Une nouvelle fois, cette mécanique sera reprise dans tous les sens dans les jeux futurs (de Resident Evil en passant par Silent Hill ou, plus près de nous, Dead Space).
Multi-dimensionnel
Puisqu’on parlait du fait que le jeu développé par Infogrames mettent en scène des ennemis, il est aussi important de noter la naissance d’une idée qui est tout simplement devenue clef (en plus d’être un facteur de stress monumental) : l’immortalité de certains mobs. Affronter des zombies, ça peut être un tantinet éprouvant. Mais se battre contre un ennemi que l’on ne peut tout simplement pas vaincre, et qui nous suit partout pendant une bonne partie de l’aventure, c’est tout de suite bien pire. Ça aussi, on le doit à Alone in The Dark (merci hein).

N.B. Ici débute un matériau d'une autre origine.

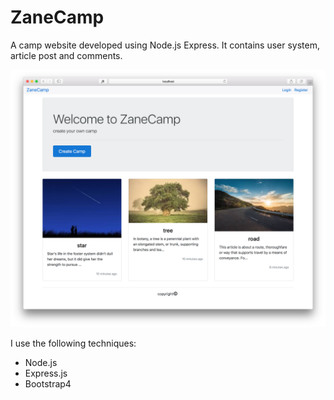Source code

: # ZaneCamp

A camp website developed using Node.js Express. It contains user system,  article post and comments.

![](./preview.png)

I use the following techniques:

- Node.js
- Express.js
- Bootstrap4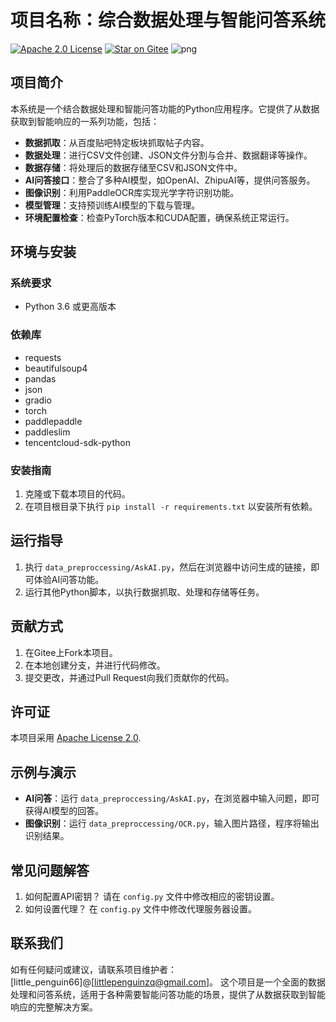 # 项目名称：综合数据处理与智能问答系统
[![Apache 2.0 License](https://img.shields.io/badge/License-Apache%202.0-blue.svg)](https://opensource.org/licenses/Apache-2.0)
[![Star on Gitee](https://gitee.com/jerryzheng66/cugbgalgame/badge/star.svg?theme=dark)](https://gitee.com/jerryzheng66/cugbgalgame)
![png](https://cdn.jsdelivr.net/gh/littlepenguin66/webImage/background.png)
## 项目简介
本系统是一个结合数据处理和智能问答功能的Python应用程序。它提供了从数据获取到智能响应的一系列功能，包括：
- **数据抓取**：从百度贴吧特定板块抓取帖子内容。
- **数据处理**：进行CSV文件创建、JSON文件分割与合并、数据翻译等操作。
- **数据存储**：将处理后的数据存储至CSV和JSON文件中。
- **AI问答接口**：整合了多种AI模型，如OpenAI、ZhipuAI等，提供问答服务。
- **图像识别**：利用PaddleOCR库实现光学字符识别功能。
- **模型管理**：支持预训练AI模型的下载与管理。
- **环境配置检查**：检查PyTorch版本和CUDA配置，确保系统正常运行。
## 环境与安装
### 系统要求
- Python 3.6 或更高版本
### 依赖库
- requests
- beautifulsoup4
- pandas
- json
- gradio
- torch
- paddlepaddle
- paddleslim
- tencentcloud-sdk-python
### 安装指南
1. 克隆或下载本项目的代码。
2. 在项目根目录下执行 `pip install -r requirements.txt` 以安装所有依赖。
## 运行指导
1. 执行 `data_preproccessing/AskAI.py`，然后在浏览器中访问生成的链接，即可体验AI问答功能。
2. 运行其他Python脚本，以执行数据抓取、处理和存储等任务。
## 贡献方式
1. 在Gitee上Fork本项目。
2. 在本地创建分支，并进行代码修改。
3. 提交更改，并通过Pull Request向我们贡献你的代码。
## 许可证
本项目采用 [Apache License 2.0](https://opensource.org/licenses/Apache-2.0).
## 示例与演示
- **AI问答**：运行 `data_preproccessing/AskAI.py`，在浏览器中输入问题，即可获得AI模型的回答。
- **图像识别**：运行 `data_preproccessing/OCR.py`，输入图片路径，程序将输出识别结果。
## 常见问题解答
1. 如何配置API密钥？
   请在 `config.py` 文件中修改相应的密钥设置。
2. 如何设置代理？
   在 `config.py` 文件中修改代理服务器设置。
## 联系我们
如有任何疑问或建议，请联系项目维护者：[little_penguin66]@[littlepenguinzq@gmail.com]。
这个项目是一个全面的数据处理和问答系统，适用于各种需要智能问答功能的场景，提供了从数据获取到智能响应的完整解决方案。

De plus, l’exploration du manoir présent dans le jeu repose sur d’autres mécaniques comme la résolution d’énigmes diverses et variées. Là-aussi, c’est une nouveauté puisque les jeux de l’époque mêlaient très rarement plusieurs types de gameplay. Ici, on se bat, on explore, on résout des énigmes, on gère son inventaire… bref, l’ensemble est très, très complet (surtout pour l’époque).
Pour toutes ces raisons, Alone in The Dark mérite sa place de (quasi) géniteur du genre survival horror. Alors on met son plus beau chapeau, on affine sa moustache et on part explorer un manoir niché au fin fond du Bayou.
Alone in The Dark est disponible sur PC, PS5 et Xbox Series X.